Hace muchos años. Digamos que en otra vida, conocí a la Elsa Concha. No me acuerdo cuándo ni por qué le decíamos Concha, pero me acuerdo que me hacía mucha gracia. En esa época yo sabía poco de la vida y de mí misma. No entendía muchas cosas, pero aprendía que hay amistades que te cambian la vida, te enseñan el mundo y si luego desaparecen, o desapareces, está bien porque el cariño queda intacto.
Con Elsa aprendí muchas cosas.
Hace unos días, después de casi veinte años de no verla, me escribió. Viene a la texanía a un evento, justo, justo cuando estoy a punto de irme a otro viaje. Teníamos una ventanita hoy para vernos, pero su aerolínea lo echó todo a perder.

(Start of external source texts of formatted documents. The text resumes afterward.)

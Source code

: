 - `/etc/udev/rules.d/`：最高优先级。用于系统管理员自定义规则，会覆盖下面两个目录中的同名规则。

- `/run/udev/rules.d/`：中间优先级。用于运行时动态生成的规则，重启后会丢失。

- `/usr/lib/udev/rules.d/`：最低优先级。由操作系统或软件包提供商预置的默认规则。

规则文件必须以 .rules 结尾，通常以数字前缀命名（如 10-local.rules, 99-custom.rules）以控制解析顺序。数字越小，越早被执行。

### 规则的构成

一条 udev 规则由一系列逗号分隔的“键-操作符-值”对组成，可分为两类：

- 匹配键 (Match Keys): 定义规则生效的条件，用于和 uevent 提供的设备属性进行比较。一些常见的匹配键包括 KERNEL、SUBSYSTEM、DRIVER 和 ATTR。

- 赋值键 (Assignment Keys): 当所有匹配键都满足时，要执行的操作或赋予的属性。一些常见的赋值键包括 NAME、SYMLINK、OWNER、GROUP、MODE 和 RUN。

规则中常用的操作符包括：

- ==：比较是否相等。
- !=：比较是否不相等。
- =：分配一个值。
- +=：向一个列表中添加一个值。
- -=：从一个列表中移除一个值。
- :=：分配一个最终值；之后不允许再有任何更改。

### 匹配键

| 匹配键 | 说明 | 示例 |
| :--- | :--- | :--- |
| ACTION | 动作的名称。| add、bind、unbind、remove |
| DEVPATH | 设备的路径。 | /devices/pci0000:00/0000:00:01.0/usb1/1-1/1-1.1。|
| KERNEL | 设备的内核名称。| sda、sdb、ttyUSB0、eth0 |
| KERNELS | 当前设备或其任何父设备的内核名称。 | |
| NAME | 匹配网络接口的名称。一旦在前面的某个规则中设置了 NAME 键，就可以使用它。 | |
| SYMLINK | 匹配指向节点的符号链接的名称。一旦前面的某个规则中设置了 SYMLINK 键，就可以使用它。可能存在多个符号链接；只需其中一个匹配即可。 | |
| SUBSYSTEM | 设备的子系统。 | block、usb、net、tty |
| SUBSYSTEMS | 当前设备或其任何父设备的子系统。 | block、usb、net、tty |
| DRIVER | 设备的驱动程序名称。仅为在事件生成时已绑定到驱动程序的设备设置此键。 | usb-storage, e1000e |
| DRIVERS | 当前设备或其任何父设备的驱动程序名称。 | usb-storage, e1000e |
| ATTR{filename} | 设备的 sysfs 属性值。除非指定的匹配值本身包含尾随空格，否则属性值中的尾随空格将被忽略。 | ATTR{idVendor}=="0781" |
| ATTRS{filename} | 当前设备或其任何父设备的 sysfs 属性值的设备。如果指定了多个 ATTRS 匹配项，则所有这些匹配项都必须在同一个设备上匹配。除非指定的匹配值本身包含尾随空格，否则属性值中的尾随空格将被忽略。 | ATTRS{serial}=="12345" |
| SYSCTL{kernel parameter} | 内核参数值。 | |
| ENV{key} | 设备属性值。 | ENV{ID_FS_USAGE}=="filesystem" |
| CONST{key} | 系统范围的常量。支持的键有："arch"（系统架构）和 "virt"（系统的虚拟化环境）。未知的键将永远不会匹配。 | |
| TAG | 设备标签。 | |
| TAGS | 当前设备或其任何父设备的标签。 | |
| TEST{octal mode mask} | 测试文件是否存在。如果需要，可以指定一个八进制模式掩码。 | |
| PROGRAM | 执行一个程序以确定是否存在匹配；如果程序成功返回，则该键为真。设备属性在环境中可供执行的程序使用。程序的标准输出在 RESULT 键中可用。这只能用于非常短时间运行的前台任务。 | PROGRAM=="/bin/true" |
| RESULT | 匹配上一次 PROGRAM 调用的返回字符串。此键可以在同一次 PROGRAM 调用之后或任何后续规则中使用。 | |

No la veré. Ya sé, ya sé, recuperé su contacto, pero no la veré y por eso en este miércoles primero de mayo tengo una nostalgia bárbara por aquella época en que nos veíamos semanalmente junto con otras amigas, una nostalgia increíble por nuestras largas charlas, los comidones en el Jung, las risas tantas. En esa época vivía yo en Hermosillo, en Villa Bonita y, también, pese a todo vivía una vida bonita. Con mis amigas, las primeras que me enseñaron a quererme porque me querían.
Si la Elsa supiera todo lo que ella y nuestro grupo pequeñito hizo a pasos gigantes por mí. Si tan sólo.